The runtime hardcoding is that the installation of the spec
permissions into the policy configuration is mixed in with
pushing our proprietary principal-role mapping into the policy
configuration.
The build time hardcoding is that the only proprietary security
configuration we accept is our own xml for principal-role
mapping, and we insist on it being present.
Some steps for this:
1. make separate gbeans for the spec and proprietary access to
the policy configuration. These should be connected by an
interface, and the spec gbean should control the proprietary
gbean and pass it the contextIds in the current application.
2. The security builder should be partly namespace driven, with
the proprietary xml interpretation driven by the namespace.

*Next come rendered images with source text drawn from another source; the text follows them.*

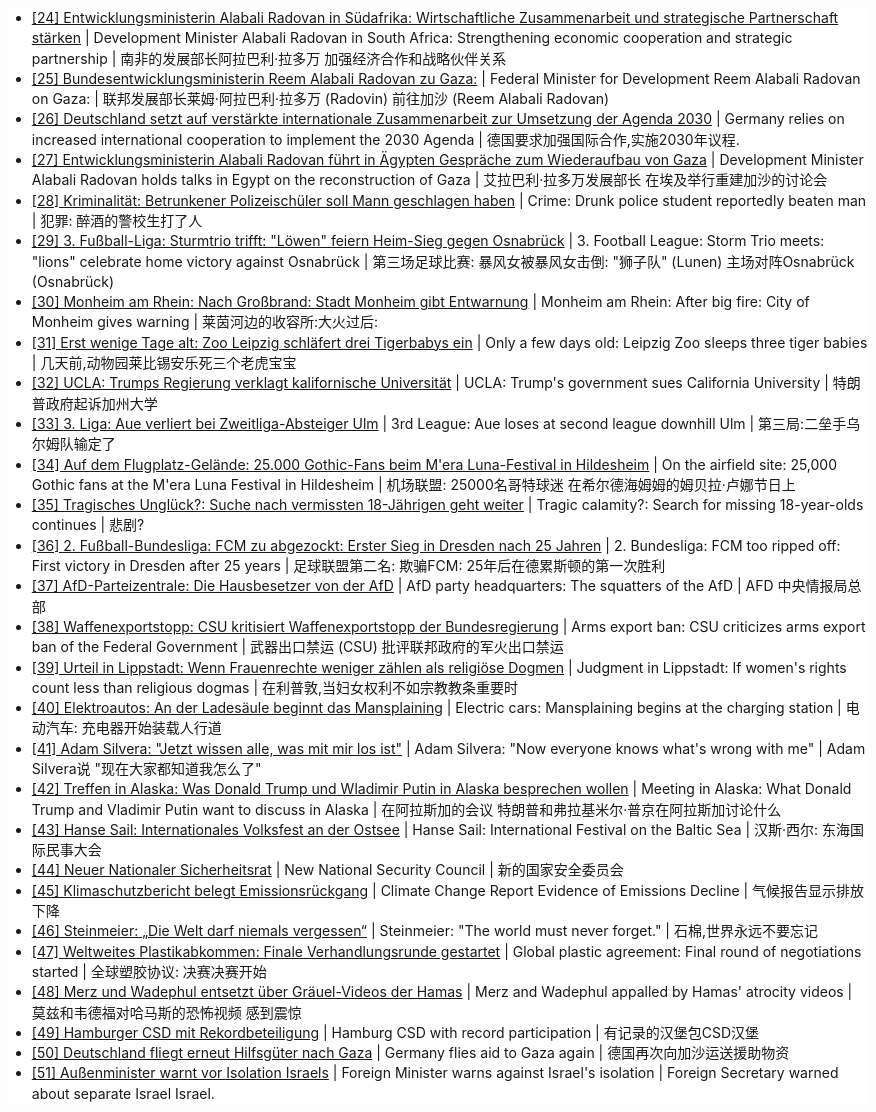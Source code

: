 - [[24] Entwicklungsministerin Alabali Radovan in Südafrika: Wirtschaftliche Zusammenarbeit und strategische Partnerschaft stärken](#article-24) | Development Minister Alabali Radovan in South Africa: Strengthening economic cooperation and strategic partnership | 南非的发展部长阿拉巴利·拉多万 加强经济合作和战略伙伴关系
- [[25] Bundesentwicklungsministerin Reem Alabali Radovan zu Gaza:](#article-25) | Federal Minister for Development Reem Alabali Radovan on Gaza: | 联邦发展部长莱姆·阿拉巴利·拉多万 (Radovin) 前往加沙 (Reem Alabali Radovan)
- [[26] Deutschland setzt auf verstärkte internationale Zusammenarbeit zur Umsetzung der Agenda 2030](#article-26) | Germany relies on increased international cooperation to implement the 2030 Agenda | 德国要求加强国际合作,实施2030年议程.
- [[27] Entwicklungsministerin Alabali Radovan führt in Ägypten Gespräche zum Wiederaufbau von Gaza](#article-27) | Development Minister Alabali Radovan holds talks in Egypt on the reconstruction of Gaza | 艾拉巴利·拉多万发展部长 在埃及举行重建加沙的讨论会
- [[28] Kriminalität: Betrunkener Polizeischüler soll Mann geschlagen haben](#article-28) | Crime: Drunk police student reportedly beaten man | 犯罪: 醉酒的警校生打了人
- [[29] 3. Fußball-Liga: Sturmtrio trifft: "Löwen" feiern Heim-Sieg gegen Osnabrück](#article-29) | 3. Football League: Storm Trio meets: "lions" celebrate home victory against Osnabrück | 第三场足球比赛: 暴风女被暴风女击倒: "狮子队" (Lunen) 主场对阵Osnabrück (Osnabrück)
- [[30] Monheim am Rhein: Nach Großbrand: Stadt Monheim gibt Entwarnung](#article-30) | Monheim am Rhein: After big fire: City of Monheim gives warning | 莱茵河边的收容所:大火过后:
- [[31] Erst wenige Tage alt: Zoo Leipzig schläfert drei Tigerbabys ein](#article-31) | Only a few days old: Leipzig Zoo sleeps three tiger babies | 几天前,动物园莱比锡安乐死三个老虎宝宝
- [[32] UCLA: Trumps Regierung verklagt kalifornische Universität](#article-32) | UCLA: Trump's government sues California University | 特朗普政府起诉加州大学
- [[33] 3. Liga: Aue verliert bei Zweitliga-Absteiger Ulm](#article-33) | 3rd League: Aue loses at second league downhill Ulm | 第三局:二垒手乌尔姆队输定了
- [[34] Auf dem Flugplatz-Gelände: 25.000 Gothic-Fans beim M'era Luna-Festival in Hildesheim](#article-34) | On the airfield site: 25,000 Gothic fans at the M'era Luna Festival in Hildesheim | 机场联盟: 25000名哥特球迷 在希尔德海姆姆的姆贝拉·卢娜节日上
- [[35] Tragisches Unglück?: Suche nach vermissten 18-Jährigen geht weiter](#article-35) | Tragic calamity?: Search for missing 18-year-olds continues | 悲剧?
- [[36] 2. Fußball-Bundesliga: FCM zu abgezockt: Erster Sieg in Dresden nach 25 Jahren](#article-36) | 2. Bundesliga: FCM too ripped off: First victory in Dresden after 25 years | 足球联盟第二名: 欺骗FCM: 25年后在德累斯顿的第一次胜利
- [[37] AfD-Parteizentrale: Die Hausbesetzer von der AfD](#article-37) | AfD party headquarters: The squatters of the AfD | AFD 中央情报局总部
- [[38] Waffenexportstopp: CSU kritisiert Waffenexportstopp der Bundesregierung](#article-38) | Arms export ban: CSU criticizes arms export ban of the Federal Government | 武器出口禁运 (CSU) 批评联邦政府的军火出口禁运
- [[39] Urteil in Lippstadt: Wenn Frauenrechte weniger zählen als religiöse Dogmen](#article-39) | Judgment in Lippstadt: If women's rights count less than religious dogmas | 在利普敦,当妇女权利不如宗教教条重要时
- [[40] Elektroautos: An der Ladesäule beginnt das Mansplaining](#article-40) | Electric cars: Mansplaining begins at the charging station | 电动汽车: 充电器开始装载人行道
- [[41] Adam Silvera: "Jetzt wissen alle, was mit mir los ist"](#article-41) | Adam Silvera: "Now everyone knows what's wrong with me" | Adam Silvera说 "现在大家都知道我怎么了"
- [[42] Treffen in Alaska: Was Donald Trump und Wladimir Putin in Alaska besprechen wollen](#article-42) | Meeting in Alaska: What Donald Trump and Vladimir Putin want to discuss in Alaska | 在阿拉斯加的会议 特朗普和弗拉基米尔·普京在阿拉斯加讨论什么
- [[43] Hanse Sail: Internationales Volksfest an der Ostsee](#article-43) | Hanse Sail: International Festival on the Baltic Sea | 汉斯·西尔: 东海国际民事大会
- [[44] Neuer Nationaler Sicherheitsrat](#article-44) | New National Security Council | 新的国家安全委员会
- [[45] Klimaschutzbericht belegt Emissionsrückgang](#article-45) | Climate Change Report Evidence of Emissions Decline | 气候报告显示排放下降
- [[46] Steinmeier: „Die Welt darf niemals vergessen“](#article-46) | Steinmeier: "The world must never forget." | 石棉,世界永远不要忘记
- [[47] Weltweites Plastikabkommen: Finale Verhandlungsrunde gestartet](#article-47) | Global plastic agreement: Final round of negotiations started | 全球塑胶协议: 决赛决赛开始
- [[48] Merz und Wadephul entsetzt über Gräuel-Videos der Hamas](#article-48) | Merz and Wadephul appalled by Hamas' atrocity videos | 莫兹和韦德福对哈马斯的恐怖视频 感到震惊
- [[49] Hamburger CSD mit Rekordbeteiligung](#article-49) | Hamburg CSD with record participation | 有记录的汉堡包CSD汉堡
- [[50] Deutschland fliegt erneut Hilfsgüter nach Gaza](#article-50) | Germany flies aid to Gaza again | 德国再次向加沙运送援助物资
- [[51] Außenminister warnt vor Isolation Israels](#article-51) | Foreign Minister warns against Israel's isolation | Foreign Secretary warned about separate Israel Israel.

2.a the base security builder should construct the
ApplicationPolicyConfigurationGBean and hand off to the namespace-
selected gbean for the proprietary stuff.
2.b the proprietary-xml builder should install the "role-mapper"
gbean with the info needed for e.g. principal-role mapping.
When we're done with this we should be able to support e.g. IBM
pluggable JACC implementations that support their role-mapping
capabilities by just writing an xml format and a gbean that
pushes role mapping info into their interfaces. The ibm
interfaces are explained here: http://publib.boulder.ibm.com/
infocenter/wasinfo/v6r0/topic/com.ibm.websphere.express.doc/info/
exp/ae/rsec_jaccspis.html
If anyone knows how other app servers configure the non-spec part
of JACC references would be very much appreciated.